**Work required:**
The pictures are to be left out, and all remaining data is to be transcribed exactly as it appears.
◆ ◆ ◆
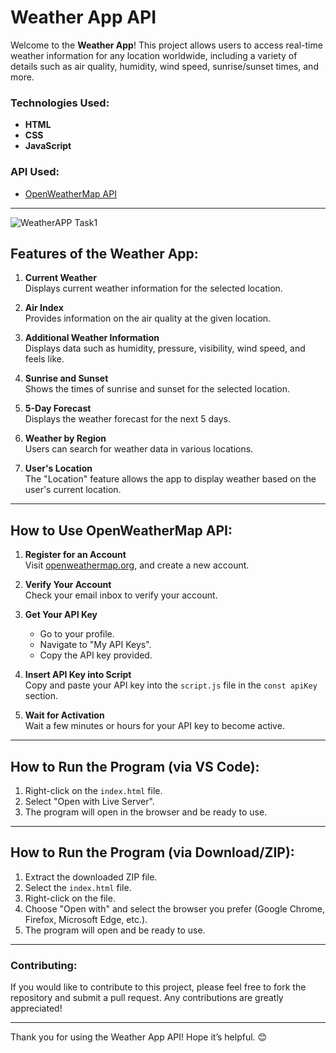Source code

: # Weather App API

Welcome to the **Weather App**! This project allows users to access real-time weather information for any location worldwide, including a variety of details such as air quality, humidity, wind speed, sunrise/sunset times, and more.

### Technologies Used:
- **HTML**
- **CSS**
- **JavaScript**

### API Used:
- [OpenWeatherMap API](https://openweathermap.org/)

---

![WeatherAPP Task1](https://github.com/user-attachments/assets/0178bc62-0545-4fcf-9635-235b44802b0f)


## Features of the Weather App:

1. **Current Weather**  
   Displays current weather information for the selected location.

2. **Air Index**  
   Provides information on the air quality at the given location.

3. **Additional Weather Information**  
   Displays data such as humidity, pressure, visibility, wind speed, and feels like.

4. **Sunrise and Sunset**  
   Shows the times of sunrise and sunset for the selected location.

5. **5-Day Forecast**  
   Displays the weather forecast for the next 5 days.

6. **Weather by Region**  
   Users can search for weather data in various locations.

7. **User's Location**  
   The "Location" feature allows the app to display weather based on the user's current location.

---

## How to Use OpenWeatherMap API:

1. **Register for an Account**  
   Visit [openweathermap.org](https://openweathermap.org/), and create a new account.

2. **Verify Your Account**  
   Check your email inbox to verify your account.

3. **Get Your API Key**  
   - Go to your profile.
   - Navigate to "My API Keys".
   - Copy the API key provided.

4. **Insert API Key into Script**  
   Copy and paste your API key into the `script.js` file in the `const apiKey` section.

5. **Wait for Activation**  
   Wait a few minutes or hours for your API key to become active.

---

## How to Run the Program (via VS Code):

1. Right-click on the `index.html` file.
2. Select "Open with Live Server".
3. The program will open in the browser and be ready to use.

---

## How to Run the Program (via Download/ZIP):

1. Extract the downloaded ZIP file.
2. Select the `index.html` file.
3. Right-click on the file.
4. Choose "Open with" and select the browser you prefer (Google Chrome, Firefox, Microsoft Edge, etc.).
5. The program will open and be ready to use.

---

### Contributing:

If you would like to contribute to this project, please feel free to fork the repository and submit a pull request. Any contributions are greatly appreciated!

---

Thank you for using the Weather App API! Hope it’s helpful. 😊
◆ ◆ ◆
**Task solution:**
Source code

: # Weather App API

Welcome to the **Weather App**! This project allows users to access real-time weather information for any location worldwide, including a variety of details such as air quality, humidity, wind speed, sunrise/sunset times, and more.

### Technologies Used:
- **HTML**
- **CSS**
- **JavaScript**

### API Used:
- [OpenWeatherMap API](https://openweathermap.org/)

---

![WeatherAPP Task1](https://github.com/user-attachments/assets/0178bc62-0545-4fcf-9635-235b44802b0f)


## Features of the Weather App:

1. **Current Weather**  
   Displays current weather information for the selected location.

2. **Air Index**  
   Provides information on the air quality at the given location.

3. **Additional Weather Information**  
   Displays data such as humidity, pressure, visibility, wind speed, and feels like.

4. **Sunrise and Sunset**  
   Shows the times of sunrise and sunset for the selected location.

5. **5-Day Forecast**  
   Displays the weather forecast for the next 5 days.

6. **Weather by Region**  
   Users can search for weather data in various locations.

7. **User's Location**  
   The "Location" feature allows the app to display weather based on the user's current location.

---

## How to Use OpenWeatherMap API:

1. **Register for an Account**  
   Visit [openweathermap.org](https://openweathermap.org/), and create a new account.

2. **Verify Your Account**  
   Check your email inbox to verify your account.

3. **Get Your API Key**  
   - Go to your profile.
   - Navigate to "My API Keys".
   - Copy the API key provided.

4. **Insert API Key into Script**  
   Copy and paste your API key into the `script.js` file in the `const apiKey` section.

5. **Wait for Activation**  
   Wait a few minutes or hours for your API key to become active.

---

## How to Run the Program (via VS Code):

1. Right-click on the `index.html` file.
2. Select "Open with Live Server".
3. The program will open in the browser and be ready to use.

---

## How to Run the Program (via Download/ZIP):

1. Extract the downloaded ZIP file.
2. Select the `index.html` file.
3. Right-click on the file.
4. Choose "Open with" and select the browser you prefer (Google Chrome, Firefox, Microsoft Edge, etc.).
5. The program will open and be ready to use.

---

### Contributing:

If you would like to contribute to this project, please feel free to fork the repository and submit a pull request. Any contributions are greatly appreciated!

---

Thank you for using the Weather App API! Hope it’s helpful. 😊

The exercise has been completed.